━━ RECORDS SHOWN
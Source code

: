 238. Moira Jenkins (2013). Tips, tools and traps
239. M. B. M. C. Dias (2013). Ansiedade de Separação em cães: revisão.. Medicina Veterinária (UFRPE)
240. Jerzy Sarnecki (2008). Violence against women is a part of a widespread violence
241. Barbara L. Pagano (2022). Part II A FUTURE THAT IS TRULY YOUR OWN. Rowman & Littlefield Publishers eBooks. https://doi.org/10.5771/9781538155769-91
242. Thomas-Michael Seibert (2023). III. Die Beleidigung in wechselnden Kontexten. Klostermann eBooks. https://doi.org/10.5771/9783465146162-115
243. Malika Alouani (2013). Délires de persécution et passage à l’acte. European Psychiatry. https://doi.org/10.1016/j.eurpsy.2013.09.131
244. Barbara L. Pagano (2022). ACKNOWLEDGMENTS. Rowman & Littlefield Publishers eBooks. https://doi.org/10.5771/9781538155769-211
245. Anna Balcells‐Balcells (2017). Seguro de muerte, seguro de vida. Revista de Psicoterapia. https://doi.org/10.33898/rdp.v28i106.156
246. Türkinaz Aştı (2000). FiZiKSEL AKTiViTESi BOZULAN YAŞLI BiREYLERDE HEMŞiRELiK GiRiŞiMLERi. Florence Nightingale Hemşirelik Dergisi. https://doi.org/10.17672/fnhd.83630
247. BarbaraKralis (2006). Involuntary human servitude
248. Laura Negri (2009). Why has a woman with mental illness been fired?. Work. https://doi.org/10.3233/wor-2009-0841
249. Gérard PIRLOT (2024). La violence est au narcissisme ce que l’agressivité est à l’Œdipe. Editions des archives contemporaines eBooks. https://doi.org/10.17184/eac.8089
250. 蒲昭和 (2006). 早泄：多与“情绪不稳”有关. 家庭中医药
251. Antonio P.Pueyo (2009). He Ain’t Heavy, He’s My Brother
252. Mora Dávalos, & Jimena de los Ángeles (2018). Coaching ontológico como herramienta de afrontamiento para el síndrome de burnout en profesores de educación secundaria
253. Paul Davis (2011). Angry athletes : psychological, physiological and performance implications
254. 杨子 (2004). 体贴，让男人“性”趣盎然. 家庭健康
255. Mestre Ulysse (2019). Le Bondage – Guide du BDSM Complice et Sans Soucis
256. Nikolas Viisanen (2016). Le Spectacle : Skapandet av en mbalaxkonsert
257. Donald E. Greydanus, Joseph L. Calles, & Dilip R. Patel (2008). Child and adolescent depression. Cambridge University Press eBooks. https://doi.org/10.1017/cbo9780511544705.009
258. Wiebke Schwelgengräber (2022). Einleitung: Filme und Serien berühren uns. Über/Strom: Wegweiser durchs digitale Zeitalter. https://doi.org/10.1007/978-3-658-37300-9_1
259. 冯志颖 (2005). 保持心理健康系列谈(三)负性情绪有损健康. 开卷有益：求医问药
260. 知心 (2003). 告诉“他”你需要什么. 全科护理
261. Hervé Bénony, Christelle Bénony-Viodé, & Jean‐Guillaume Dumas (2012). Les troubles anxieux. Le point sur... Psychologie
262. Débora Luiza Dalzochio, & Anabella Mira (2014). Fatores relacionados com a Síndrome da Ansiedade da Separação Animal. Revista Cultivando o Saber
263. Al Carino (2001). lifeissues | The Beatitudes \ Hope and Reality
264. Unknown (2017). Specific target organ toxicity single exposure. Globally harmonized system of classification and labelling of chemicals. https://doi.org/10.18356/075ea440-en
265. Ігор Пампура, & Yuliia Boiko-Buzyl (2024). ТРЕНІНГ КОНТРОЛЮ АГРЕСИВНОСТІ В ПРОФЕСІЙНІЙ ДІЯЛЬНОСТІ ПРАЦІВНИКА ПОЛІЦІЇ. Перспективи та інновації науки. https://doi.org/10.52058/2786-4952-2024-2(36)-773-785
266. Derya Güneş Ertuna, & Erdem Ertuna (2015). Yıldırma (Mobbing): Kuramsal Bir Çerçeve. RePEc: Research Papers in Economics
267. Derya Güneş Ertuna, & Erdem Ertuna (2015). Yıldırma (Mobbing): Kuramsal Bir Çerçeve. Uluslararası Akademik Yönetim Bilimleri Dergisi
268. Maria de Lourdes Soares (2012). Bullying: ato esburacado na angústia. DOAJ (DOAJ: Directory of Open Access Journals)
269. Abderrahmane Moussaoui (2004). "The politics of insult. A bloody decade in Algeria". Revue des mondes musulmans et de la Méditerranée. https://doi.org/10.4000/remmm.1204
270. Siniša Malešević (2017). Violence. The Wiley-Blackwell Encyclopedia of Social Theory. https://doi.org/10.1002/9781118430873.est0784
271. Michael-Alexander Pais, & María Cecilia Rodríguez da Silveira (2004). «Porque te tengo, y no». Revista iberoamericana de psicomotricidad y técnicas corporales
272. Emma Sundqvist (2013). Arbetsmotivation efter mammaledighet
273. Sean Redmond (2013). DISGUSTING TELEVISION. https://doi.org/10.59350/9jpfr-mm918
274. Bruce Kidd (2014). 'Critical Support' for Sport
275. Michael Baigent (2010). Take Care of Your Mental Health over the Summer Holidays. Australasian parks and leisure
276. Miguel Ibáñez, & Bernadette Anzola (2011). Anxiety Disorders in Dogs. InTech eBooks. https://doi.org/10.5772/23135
━━━━
*PROMPT*. Beginning at the line with "266. Derya Güneş" and stopping after the line with "270. Siniša Malešević", please write out every line of the data above exactly and nothing else.

*PROBLEM SOLUTION*.
266. Derya Güneş Ertuna, & Erdem Ertuna (2015). Yıldırma (Mobbing): Kuramsal Bir Çerçeve. RePEc: Research Papers in Economics
267. Derya Güneş Ertuna, & Erdem Ertuna (2015). Yıldırma (Mobbing): Kuramsal Bir Çerçeve. Uluslararası Akademik Yönetim Bilimleri Dergisi
268. Maria de Lourdes Soares (2012). Bullying: ato esburacado na angústia. DOAJ (DOAJ: Directory of Open Access Journals)
269. Abderrahmane Moussaoui (2004). "The politics of insult. A bloody decade in Algeria". Revue des mondes musulmans et de la Méditerranée. https://doi.org/10.4000/remmm.1204
270. Siniša Malešević (2017). Violence. The Wiley-Blackwell Encyclopedia of Social Theory. https://doi.org/10.1002/9781118430873.est0784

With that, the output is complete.